» Exercise objective
With pictures excluded, copy word for word the lines in the data below from the line containing "Linux：/start_all_micro_services.sh" through the line containing "###General Features".
*** Opening of Records to use ***
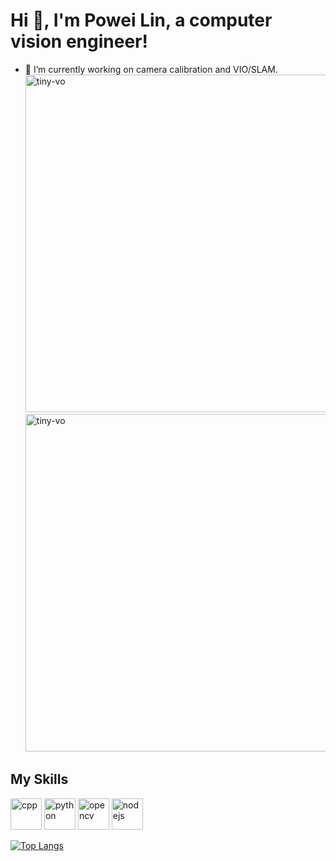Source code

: # Hi 👋, I'm Powei Lin, a computer vision engineer!

- 🔭 I’m currently working on camera calibration and VIO/SLAM.
<a href="https://youtu.be/g9qksbONITI" target="_blank"><img src=https://img.youtube.com/vi/g9qksbONITI/maxres1.jpg 
alt="tiny-vo" width="540" /></a>
<a href="https://youtu.be/NBjQhl4TGsU" target="_blank"><img src=https://img.youtube.com/vi/NBjQhl4TGsU/maxres1.jpg 
alt="tiny-vo" width="540" /></a>


<!---
- 🌱 I’m currently learning ...
- 👯 I’m looking to collaborate on ...
- 🤔 I’m looking for help with ...
- 💬 Ask me about ...
- 📫 How to reach me: ...
- 😄 Pronouns: ...
- ⚡ Fun fact: ... --->
## My Skills
<p align="left">
  <img src="https://img.icons8.com/color/240/000000/c-plus-plus-logo.png" alt="cpp" width="50" height="50"/>
  <img src="https://img.icons8.com/color/240/000000/python--v1.png" alt="python" width="50" height="50"/>
  <img src="https://img.icons8.com/color/240/000000/opencv.png" alt="opencv" width="50" height="50"/>
  <img src="https://img.icons8.com/fluency/240/000000/node-js.png" alt="nodejs" width="50" height="50"/>
</p>

[![Top Langs](https://github-readme-stats.vercel.app/api/top-langs/?username=powei-lin&hide=css,scss,pug)](https://github.com/anuraghazra/github-readme-stats)
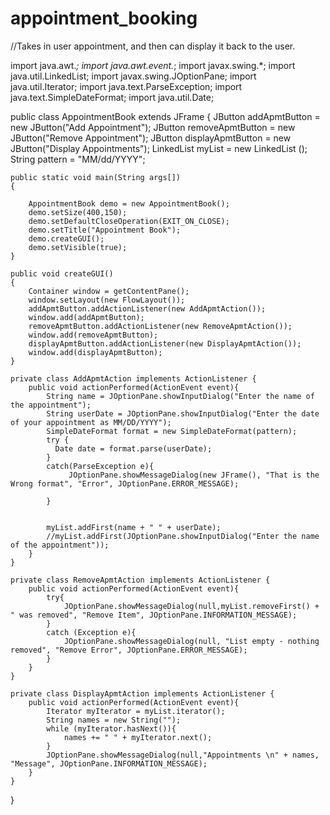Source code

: # appointment_booking
//Takes in user appointment, and then can display it back to the user.

import java.awt.*;
import java.awt.event.*;
import javax.swing.*;
import java.util.LinkedList;
import javax.swing.JOptionPane;
import java.util.Iterator;
import java.text.ParseException;
import java.text.SimpleDateFormat;
import java.util.Date;


public class AppointmentBook extends JFrame 
{ 
    JButton addApmtButton = new JButton("Add Appointment");
    JButton removeApmtButton = new JButton("Remove Appointment");
    JButton displayApmtButton = new JButton("Display Appointments");
    LinkedList <String> myList = new LinkedList <String> ();
    String pattern = "MM/dd/YYYY";
   
    public static void main(String args[])
    {

        AppointmentBook demo = new AppointmentBook();
        demo.setSize(400,150);
        demo.setDefaultCloseOperation(EXIT_ON_CLOSE);
        demo.setTitle("Appointment Book");
        demo.createGUI();  
        demo.setVisible(true);
    }
    
    public void createGUI()
    {
        Container window = getContentPane();
        window.setLayout(new FlowLayout());
        addApmtButton.addActionListener(new AddApmtAction());
        window.add(addApmtButton);
        removeApmtButton.addActionListener(new RemoveApmtAction());
        window.add(removeApmtButton);
        displayApmtButton.addActionListener(new DisplayApmtAction());
        window.add(displayApmtButton);
    }
    
    private class AddApmtAction implements ActionListener {
        public void actionPerformed(ActionEvent event){
            String name = JOptionPane.showInputDialog("Enter the name of the appointment");
            String userDate = JOptionPane.showInputDialog("Enter the date of your appointment as MM/DD/YYYY");
            SimpleDateFormat format = new SimpleDateFormat(pattern);
            try {
              Date date = format.parse(userDate);
            }
            catch(ParseException e){
            	 JOptionPane.showMessageDialog(new JFrame(), "That is the Wrong format", "Error", JOptionPane.ERROR_MESSAGE);

            }
          
           
            myList.addFirst(name + " " + userDate);
            //myList.addFirst(JOptionPane.showInputDialog("Enter the name of the appointment"));
        }
    }
    
    private class RemoveApmtAction implements ActionListener {
        public void actionPerformed(ActionEvent event){
            try{
                JOptionPane.showMessageDialog(null,myList.removeFirst() + " was removed", "Remove Item", JOptionPane.INFORMATION_MESSAGE);
            }
            catch (Exception e){
                JOptionPane.showMessageDialog(null, "List empty - nothing removed", "Remove Error", JOptionPane.ERROR_MESSAGE);
            }
        }
    }
    
    private class DisplayApmtAction implements ActionListener {
        public void actionPerformed(ActionEvent event){
            Iterator myIterator = myList.iterator();
            String names = new String("");
            while (myIterator.hasNext()){
                names += " " + myIterator.next();
            }
            JOptionPane.showMessageDialog(null,"Appointments \n" + names, "Message", JOptionPane.INFORMATION_MESSAGE);
        }
    }
}

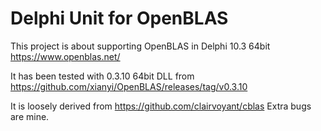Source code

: # Delphi Unit for OpenBLAS

This project is about supporting OpenBLAS in Delphi 10.3 64bit
https://www.openblas.net/

It has been tested with 0.3.10 64bit DLL from https://github.com/xianyi/OpenBLAS/releases/tag/v0.3.10

It is loosely derived from https://github.com/clairvoyant/cblas
Extra bugs are mine.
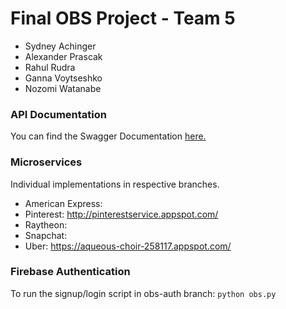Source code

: # Final OBS Project - Team 5
* Sydney Achinger
* Alexander Prascak
* Rahul Rudra
* Ganna Voytseshko
* Nozomi Watanabe

### API Documentation
You can find the Swagger Documentation [here.](https://app.swaggerhub.com/apis-docs/APrascak/cis-team-5/1.0.0)

### Microservices
Individual implementations in respective branches.
* American Express:  
* Pinterest: http://pinterestservice.appspot.com/  
* Raytheon:  
* Snapchat:  
* Uber: https://aqueous-choir-258117.appspot.com/  

### Firebase Authentication
To run the signup/login script in obs-auth branch: `python obs.py`
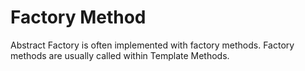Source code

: # Factory Method
Abstract Factory is often implemented with factory methods.
Factory methods are usually called within Template Methods.

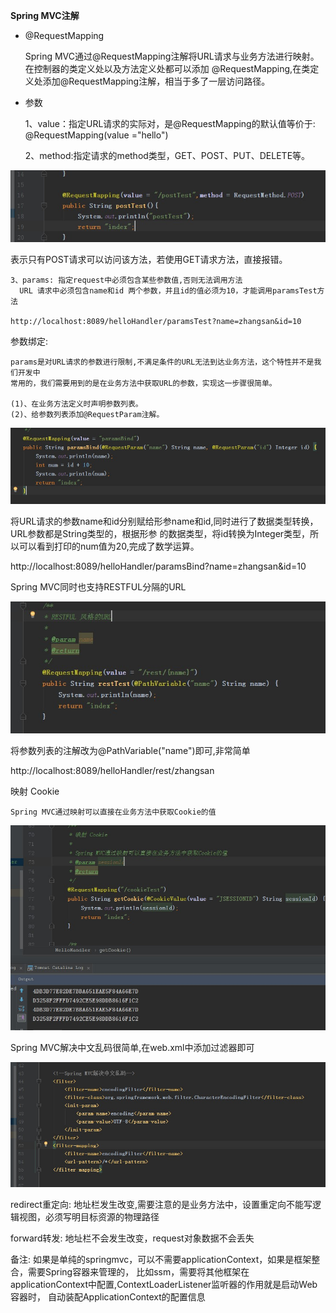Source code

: **Spring MVC注解**

* @RequestMapping

    Spring MVC通过@RequestMapping注解将URL请求与业务方法进行映射。在控制器的类定义处以及方法定义处都可以添加
    @RequestMapping,在类定义处添加@RequestMapping注解，相当于多了一层访问路径。
    
   
* 参数

    1、value：指定URL请求的实际对，是@RequestMapping的默认值等价于: @RequestMapping(value ="hello")
    
    2、method:指定请求的method类型，GET、POST、PUT、DELETE等。
    
![method](chapter7/img-folder/method.jpg)

 表示只有POST请求可以访问该方法，若使用GET请求方法，直接报错。 
    
    
    3、params: 指定request中必须包含某些参数值,否则无法调用方法
      URL 请求中必须包含name和id 两个参数，并且id的值必须为10，才能调用paramsTest方法
    
    http://localhost:8089/helloHandler/paramsTest?name=zhangsan&id=10
    
    
参数绑定:
    
    params是对URL请求的参数进行限制,不满足条件的URL无法到达业务方法，这个特性并不是我们开发中
    常用的，我们需要用到的是在业务方法中获取URL的参数，实现这一步骤很简单。
    
    (1)、在业务方法定义时声明参数列表。
    (2)、给参数列表添加@RequestParam注解。
    
![RequestParam注解](chapter7/img-folder/requestParam.jpg)


将URL请求的参数name和id分别赋给形参name和id,同时进行了数据类型转换，URL参数都是String类型的，根据形参
的数据类型，将id转换为Integer类型，所以可以看到打印的num值为20,完成了数学运算。

http://localhost:8089/helloHandler/paramsBind?name=zhangsan&id=10


Spring MVC同时也支持RESTFUL分隔的URL

![RESTFUL 风格的URL](chapter7/img-folder/RESTFUL.jpg)

将参数列表的注解改为@PathVariable("name")即可,非常简单


http://localhost:8089/helloHandler/rest/zhangsan

映射 Cookie

    Spring MVC通过映射可以直接在业务方法中获取Cookie的值
    
![映射 Cookie](chapter7/img-folder/cookie.jpg)

Spring MVC解决中文乱码很简单,在web.xml中添加过滤器即可

![encoding中文乱码过滤器](chapter7/img-folder/encoding.jpg)

redirect重定向:
    地址栏发生改变,需要注意的是业务方法中，设置重定向不能写逻辑视图，必须写明目标资源的物理路径
    
forward转发:
    地址栏不会发生改变，request对象数据不会丢失
    
备注:
    如果是单纯的springmvc，可以不需要applicationContext，如果是框架整合，需要Spring容器来管理的，
比如ssm，需要将其他框架在applicationContext中配置,ContextLoaderListener监听器的作用就是启动Web容器时，
自动装配ApplicationContext的配置信息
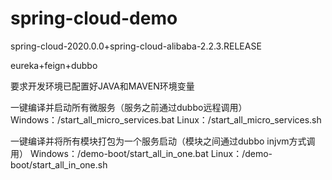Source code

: # spring-cloud-demo

spring-cloud-2020.0.0+spring-cloud-alibaba-2.2.3.RELEASE

eureka+feign+dubbo

要求开发环境已配置好JAVA和MAVEN环境变量

一键编译并启动所有微服务（服务之前通过dubbo远程调用）
Windows：/start_all_micro_services.bat
Linux：/start_all_micro_services.sh

一键编译并将所有模块打包为一个服务启动（模块之间通过dubbo injvm方式调用）
Windows：/demo-boot/start_all_in_one.bat
Linux：/demo-boot/start_all_in_one.sh
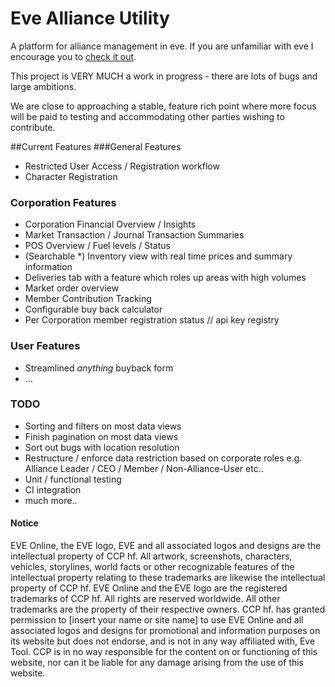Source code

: # Eve Alliance Utility
A platform for alliance management in eve. If you are  unfamiliar with eve I encourage you to [check it out](https://wiki.eveonline.com/en/wiki/About_EVE_Online).

This project is VERY MUCH a work in progress - there are lots of bugs and large ambitions.

We are close to approaching a stable, feature rich point where more focus will be paid to testing and accommodating other parties wishing to contribute.

##Current Features
###General Features
* Restricted User Access / Registration workflow
* Character Registration

### Corporation Features
* Corporation Financial Overview / Insights
* Market Transaction / Journal Transaction Summaries
* POS Overview / Fuel levels / Status
* (Searchable *) Inventory view with real time prices and summary information
* Deliveries tab with a feature which roles up areas with high volumes
* Market order overview
* Member Contribution Tracking 
* Configurable buy back calculator
* Per Corporation member registration status // api key registry

### User Features
* Streamlined *anything* buyback form
* ...

### TODO
* Sorting and filters on most data views
* Finish pagination on most data views
* Sort out bugs with location resolution
* Restructure / enforce data restriction based on corporate roles e.g. Alliance Leader / CEO / Member / Non-Alliance-User etc..
* Unit / functional testing 
* CI integration
* much more..



#### Notice 
EVE Online, the EVE logo, EVE and all associated logos and designs are the intellectual property of CCP hf. All artwork, screenshots, characters, vehicles, storylines, world facts or other recognizable features of the intellectual property relating to these trademarks are likewise the intellectual property of CCP hf. EVE Online and the EVE logo are the registered trademarks of CCP hf. All rights are reserved worldwide. All other trademarks are the property of their respective owners. CCP hf. has granted permission to [insert your name or site name] to use EVE Online and all associated logos and designs for promotional and information purposes on its website but does not endorse, and is not in any way affiliated with, Eve Tool. CCP is in no way responsible for the content on or functioning of this website, nor can it be liable for any damage arising from the use of this website.
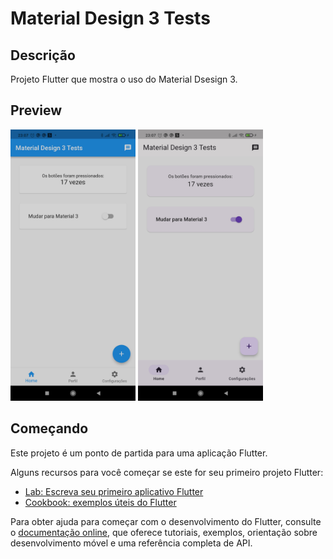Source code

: # Material Design 3 Tests

## Descrição

Projeto Flutter que mostra o uso do Material Dsesign 3.

## Preview

<div>
<img src="assets/md2.jpg" alt="drawing" style="width:200px;"/>
<img src="assets/md3.jpg" alt="drawing" style="width:200px;"/>
<div>
<!-- ![Screenshot](assets/md2.jpg) -->

<!-- ![Screenshot](assets/md3.jpg) -->

## Começando

Este projeto é um ponto de partida para uma aplicação Flutter.

Alguns recursos para você começar se este for seu primeiro projeto Flutter:

- [Lab: Escreva seu primeiro aplicativo Flutter](https://docs.flutter.dev/get-started/codelab)
- [Cookbook: exemplos úteis do Flutter](https://docs.flutter.dev/cookbook)

Para obter ajuda para começar com o desenvolvimento do Flutter, consulte o
[documentação online](https://docs.flutter.dev/), que oferece tutoriais,
exemplos, orientação sobre desenvolvimento móvel e uma referência completa de API.

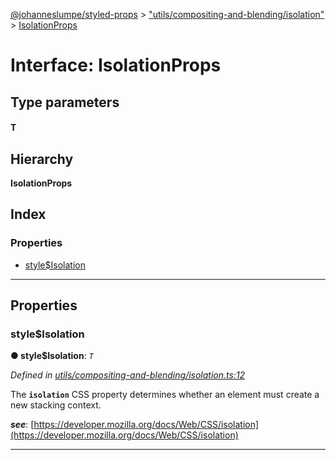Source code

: [@johanneslumpe/styled-props](../README.md) > ["utils/compositing-and-blending/isolation"](../modules/_utils_compositing_and_blending_isolation_.md) > [IsolationProps](../interfaces/_utils_compositing_and_blending_isolation_.isolationprops.md)

# Interface: IsolationProps

## Type parameters
#### T 
## Hierarchy

**IsolationProps**

## Index

### Properties

* [style$Isolation](_utils_compositing_and_blending_isolation_.isolationprops.md#style_isolation)

---

## Properties

<a id="style_isolation"></a>

###  style$Isolation

**● style$Isolation**: *`T`*

*Defined in [utils/compositing-and-blending/isolation.ts:12](https://github.com/johanneslumpe/styled-props/blob/8e709f1/src/utils/compositing-and-blending/isolation.ts#L12)*

The **`isolation`** CSS property determines whether an element must create a new stacking context.

*__see__*: [https://developer.mozilla.org/docs/Web/CSS/isolation](https://developer.mozilla.org/docs/Web/CSS/isolation)

___

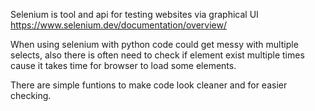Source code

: Selenium is tool and api for testing websites via graphical UI
https://www.selenium.dev/documentation/overview/

When using selenium with python code could get messy with multiple selects, also there is often need to check if element exist multiple times cause it takes time for browser to load some elements.

There are simple funtions to make code look cleaner and for easier checking.
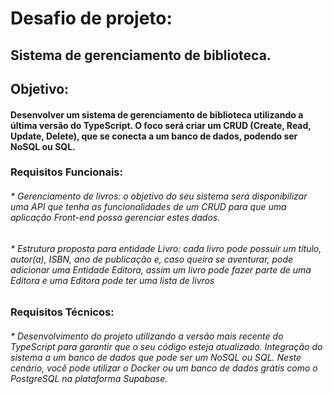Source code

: # **Desafio de projeto:**

## **Sistema de gerenciamento de biblioteca.**

## Objetivo:

#### Desenvolver um sistema de gerenciamento de biblioteca utilizando a última versão do TypeScript. O foco será criar um CRUD (Create, Read, Update, Delete), que se conecta a um banco de dados, podendo ser NoSQL ou SQL.

### Requisitos Funcionais:

###### \* Gerenciamento de livros: o objetivo do seu sistema será disponibilizar uma API que tenha as funcionalidades de um CRUD para que uma aplicação Front-end possa gerenciar estes dados.

###### \* Estrutura proposta para entidade Livro: cada livro pode possuir um título, autor(a), ISBN, ano de publicação e, caso queira se aventurar, pode adicionar uma Entidade Editora, assim um livro pode fazer parte de uma Editora e uma Editora pode ter uma lista de livros

### Requisitos Técnicos:

###### \* Desenvolvimento do projeto utilizando a versão mais recente do TypeScript para garantir que o seu código esteja atualizado. Integração do sistema a um banco de dados que pode ser um NoSQL ou SQL. Neste cenário, você pode utilizar o Docker ou um banco de dados grátis como o PostgreSQL na plataforma Supabase.

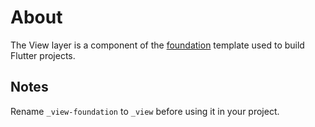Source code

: # About

The View layer is a component of the [foundation](https://github.com/robmllze/foundation) template used to build Flutter projects.

## Notes

Rename `_view-foundation` to `_view` before using it in your project.
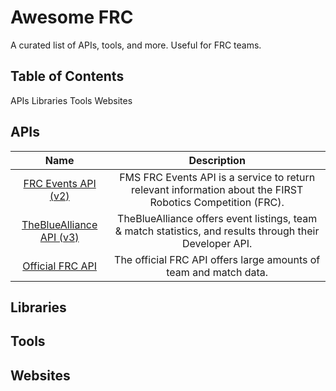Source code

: # Awesome FRC

A curated list of APIs, tools, and more. Useful for FRC teams.

## Table of Contents

APIs
Libraries
Tools
Websites

## APIs

|                                  Name                                 |                                                 Description                                                |
|:---------------------------------------------------------------------:|:----------------------------------------------------------------------------------------------------------:|
|       [FRC Events API (v2)](https://frcevents2.docs.apiary.io/)       | FMS FRC Events API is a service to return relevant information about the FIRST Robotics Competition (FRC). |
|  [TheBlueAlliance API (v3)](https://www.thebluealliance.com/apidocs)  |  TheBlueAlliance offers event listings, team & match statistics, and results through their Developer API.  |
| [Official FRC API](https://frc-events.firstinspires.org/services/API) |                      The official FRC API offers large amounts of team and match data.                     |

## Libraries



## Tools

## Websites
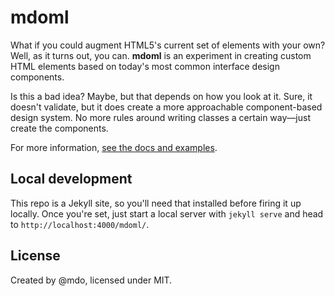 # mdoml

What if you could augment HTML5's current set of elements with your own? Well, as it turns out, you can. **mdoml** is an experiment in creating custom HTML elements based on today's most common interface design components.

Is this a bad idea? Maybe, but that depends on how you look at it. Sure, it doesn't validate, but it does create a more approachable component-based design system. No more rules around writing classes a certain way—just create the components.

For more information, [see the docs and examples](http://mdo.github.io/mdoml).

## Local development

This repo is a Jekyll site, so you'll need that installed before firing it up locally. Once you're set, just start a local server with `jekyll serve` and head to `http://localhost:4000/mdoml/`.

## License

Created by @mdo, licensed under MIT.
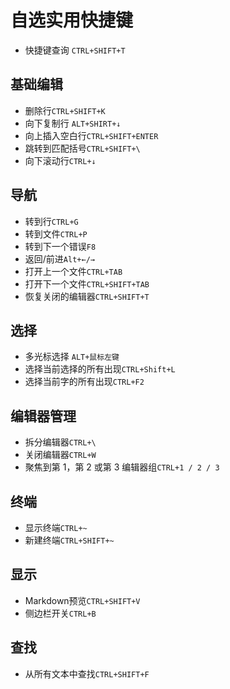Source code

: # 自选实用快捷键

- 快捷键查询 `CTRL+SHIFT+T`


## 基础编辑
- 删除行`CTRL+SHIFT+K`
- 向下复制行 `ALT+SHIRT+↓`
- 向上插入空白行`CTRL+SHIFT+ENTER`
- 跳转到匹配括号`CTRL+SHIFT+\`
- 向下滚动行`CTRL+↓`


## 导航
- 转到行`CTRL+G`
- 转到文件`CTRL+P`
- 转到下一个错误`F8`
- 返回/前进`Alt+←/→`
- 打开上一个文件`CTRL+TAB`
- 打开下一个文件`CTRL+SHIFT+TAB`
- 恢复关闭的编辑器`CTRL+SHIFT+T`


## 选择
- 多光标选择 `ALT+鼠标左键`
- 选择当前选择的所有出现`CTRL+Shift+L`
- 选择当前字的所有出现`CTRL+F2`


## 编辑器管理
- 拆分编辑器`CTRL+\`	
- 关闭编辑器`CTRL+W`
- 聚焦到第 1，第 2 或第 3 编辑器组`CTRL+1 / 2 / 3`	



## 终端
- 显示终端`CTRL+~`
- 新建终端`CTRL+SHIFT+~`


## 显示
- Markdown预览`CTRL+SHIFT+V`
- 侧边栏开关`CTRL+B`


## 查找
- 从所有文本中查找`CTRL+SHIFT+F`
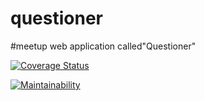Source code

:# questioner
#meetup web application called"Questioner"

[![Coverage Status](https://coveralls.io/repos/github/EmyRukundo/questioner/badge.svg?branch=develop)](https://coveralls.io/github/EmyRukundo/questioner?branch=develop)

[![Maintainability](https://api.codeclimate.com/v1/badges/aa215b279d54af5bd76c/maintainability)](https://codeclimate.com/github/EmyRukundo/questioner/maintainability)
*** Close of Records to use ***
» Answer below
Linux：/start_all_micro_services.sh

一键编译并将所有模块打包为一个服务启动（模块之间通过dubbo injvm方式调用）
Windows：/demo-boot/start_all_in_one.bat
Linux：/demo-boot/start_all_in_one.sh
Source code

: # Eve Alliance Utility
A platform for alliance management in eve. If you are  unfamiliar with eve I encourage you to [check it out](https://wiki.eveonline.com/en/wiki/About_EVE_Online).

This project is VERY MUCH a work in progress - there are lots of bugs and large ambitions.

We are close to approaching a stable, feature rich point where more focus will be paid to testing and accommodating other parties wishing to contribute.

##Current Features
###General Features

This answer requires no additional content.